Chereads / No Past and No Future / Chapter 7 - Telah Ditemukan (5)

Chapter 7 - Telah Ditemukan (5)

[Orang malang yang bodoh. Bisa-bisanya terpedaya oleh iblis macam itu. Padahal penampilan luarnya bengis begitu. Hahaha! Tapi, yah, memang sejak dulu tidak ada yang bagus dengan yang namanya cinta.

[Omong-omong Pangeran itu hebat juga karena tidak terpedaya oleh iblis itu. Dia sering bertemu dengannya, kan? Alih-alih terpedaya, dia malah berhasil membuat orang lain kebal pada iblis itu. Hmmm, apa aku harus takut pada Pangeran Terbuang itu?]
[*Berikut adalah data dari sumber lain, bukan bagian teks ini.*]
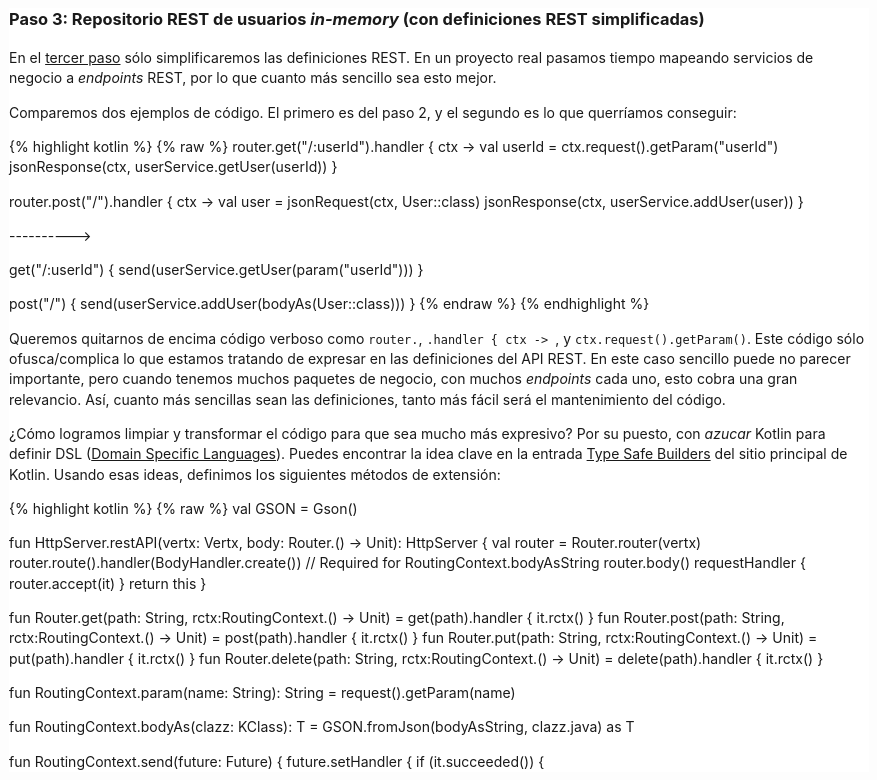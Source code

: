 
### Paso 3: Repositorio REST de usuarios *in-memory* (con definiciones REST simplificadas)

En el [tercer paso](https://github.com/maballesteros/vertx3-kotlin-rest-jdbc-tutorial/blob/master/step03/src/tutorial03.kt) sólo simplificaremos las definiciones REST. En un proyecto real pasamos tiempo mapeando servicios de negocio a *endpoints* REST, por lo que cuanto más sencillo sea esto mejor.

Comparemos dos ejemplos de código. El primero es del paso 2, y el segundo es lo que querríamos conseguir:

{% highlight kotlin %}
{% raw %}
router.get("/:userId").handler { ctx ->
    val userId = ctx.request().getParam("userId")
    jsonResponse(ctx, userService.getUser(userId))
}

router.post("/").handler { ctx ->
    val user = jsonRequest<User>(ctx, User::class)
    jsonResponse(ctx, userService.addUser(user))
}

---------->

get("/:userId") { send(userService.getUser(param("userId"))) }

post("/") { send(userService.addUser(bodyAs(User::class))) }
{% endraw %}
{% endhighlight %}

Queremos quitarnos de encima código verboso como `router.`, `.handler { ctx -> `, y `ctx.request().getParam()`. Este código sólo ofusca/complica lo que estamos tratando de expresar en las definiciones del API REST. En este caso sencillo puede no parecer importante, pero cuando tenemos muchos paquetes de negocio, con muchos *endpoints* cada uno, esto cobra una gran relevancio. Así, cuanto más sencillas sean las definiciones, tanto más fácil será el mantenimiento del código.

¿Cómo logramos limpiar y transformar el código para que sea mucho más expresivo? Por su puesto, con *azucar* Kotlin para definir DSL ([Domain Specific Languages](https://es.wikipedia.org/wiki/Lenguaje_espec%C3%ADfico_del_dominio)). Puedes encontrar la idea clave en la entrada [Type Safe Builders](https://kotlinlang.org/docs/reference/type-safe-builders.html) del sitio principal de Kotlin. Usando esas ideas, definimos los siguientes métodos de extensión:

{% highlight kotlin %}
{% raw %}
val GSON = Gson()

fun HttpServer.restAPI(vertx: Vertx, body: Router.() -> Unit): HttpServer {
    val router = Router.router(vertx)
    router.route().handler(BodyHandler.create())  // Required for RoutingContext.bodyAsString
    router.body()
    requestHandler { router.accept(it) }
    return this
}

fun Router.get(path: String, rctx:RoutingContext.() -> Unit) = get(path).handler { it.rctx() }
fun Router.post(path: String, rctx:RoutingContext.() -> Unit) = post(path).handler { it.rctx() }
fun Router.put(path: String, rctx:RoutingContext.() -> Unit) = put(path).handler { it.rctx() }
fun Router.delete(path: String, rctx:RoutingContext.() -> Unit) = delete(path).handler { it.rctx() }

fun RoutingContext.param(name: String): String =
    request().getParam(name)

fun RoutingContext.bodyAs<T>(clazz: KClass<out Any>): T =
        GSON.fromJson(bodyAsString, clazz.java) as T

fun RoutingContext.send<T>(future: Future<T>) {
    future.setHandler {
        if (it.succeeded()) {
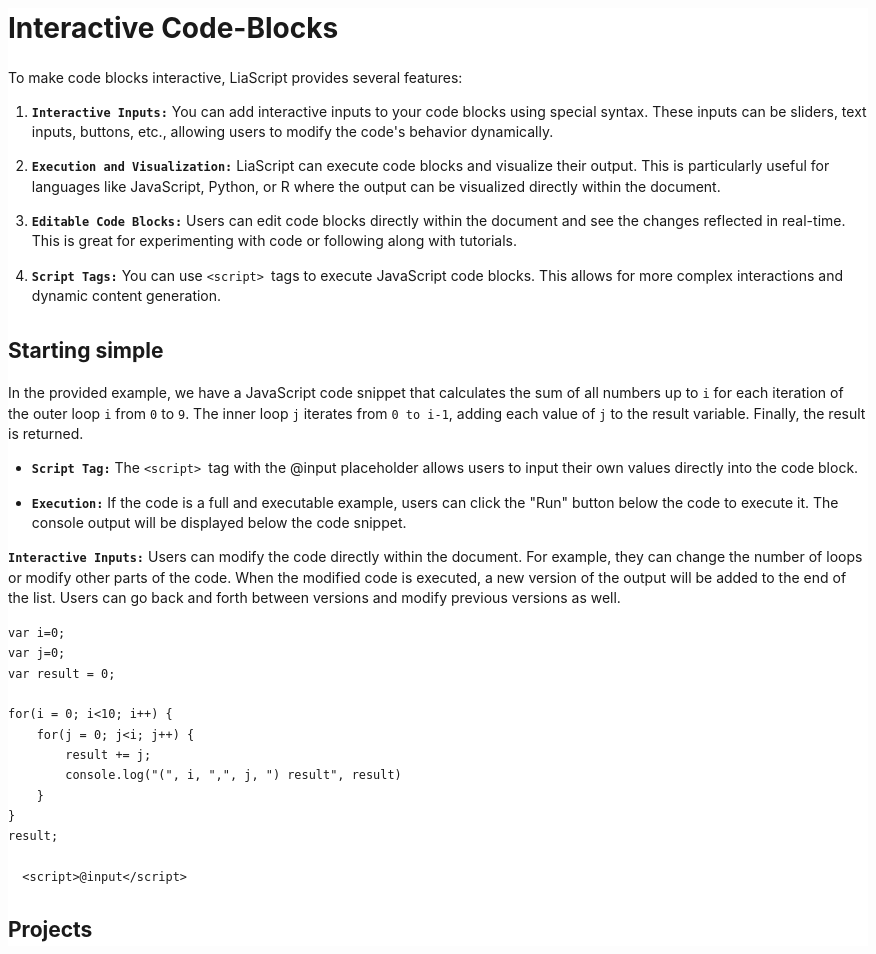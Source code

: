 # Interactive Code-Blocks

To make code blocks interactive, LiaScript provides several features:

1. **`Interactive Inputs:`** You can add interactive inputs to your code blocks using special syntax. These inputs can be sliders, text inputs, buttons, etc., allowing users to modify the code's behavior dynamically.

2. **`Execution and Visualization:`** LiaScript can execute code blocks and visualize their output. This is particularly useful for languages like JavaScript, Python, or R where the output can be visualized directly within the document.

3. **`Editable Code Blocks:`** Users can edit code blocks directly within the document and see the changes reflected in real-time. This is great for experimenting with code or following along with tutorials.

4. **`Script Tags:`** You can use `<script> `tags to execute JavaScript code blocks. This allows for more complex interactions and dynamic content generation.

## Starting simple

In the provided example, we have a JavaScript code snippet that calculates the sum of all numbers up to `i` for each iteration of the outer loop `i` from `0` to `9`. The inner loop `j` iterates from `0 to i-1`, adding each value of `j` to the result variable. Finally, the result is returned.

- **`Script Tag:`** The `<script> `tag with the @input placeholder allows users to input their own values directly into the code block.

- **`Execution:`** If the code is a full and executable example, users can click the "Run" button below the code to execute it. The console output will be displayed below the code snippet.

**`Interactive Inputs:`** Users can modify the code directly within the document. For example, they can change the number of loops or modify other parts of the code. When the modified code is executed, a new version of the output will be added to the end of the list. Users can go back and forth between versions and modify previous versions as well.

```
var i=0;
var j=0;
var result = 0;

for(i = 0; i<10; i++) {
    for(j = 0; j<i; j++) {
        result += j;
        console.log("(", i, ",", j, ") result", result)
    }
}
result;

  <script>@input</script>
```

## Projects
Seperti hari-hari sebelumnya, Rheannon mengabaikan suara itu. Pikiran dan matanya hanya tertuju pada apa yang ada di hadapannya saat ini.

Axelle dengan peralatannya sedang mengukir segelondong kayu.

Dia terlihat fokus sekali.

[Hei, gadis kecil! Kau sengaja mengabaikanku, ya?! Sebaiknya kau mengatakan sesuatu padaku tentang pangeran itu!]

Saking fokusnya, Axelle bahkan tak merasakan kehadiran Rheannon. Dia baru menyadarinya saat Rheannon terjatuh dan membuat suara karena tak sengaja menjatuhkan sesuatu.

"Putri!" seru Axelle kaget. Segera saja dia meninggalkan pekerjaannya. "Kenapa tidak membuat suara untuk memanggilku?"

Setelah berhasil bangun dan didudukkan, Rheannon menunjuk-nunjuk pekerjaan Axelle dan berkata dengan terpatah-patah, "Se-ri-us."

Axelle segera paham apa maksudnya. "Aku tidak masalah diganggu saat sedang serius," katanya sungguh-sungguh. "Tolong jangan berjalan-jalan sendiri. Putri Rheannon kan baru saja bisa lancar berjalan sendiri tiga hari lalu. Tubuh Putri juga masih belum kuat berjalan jauh."

Diceramahi seperti itu membuat Rheannon merengut. Axelle mendengus geli dibuatnya.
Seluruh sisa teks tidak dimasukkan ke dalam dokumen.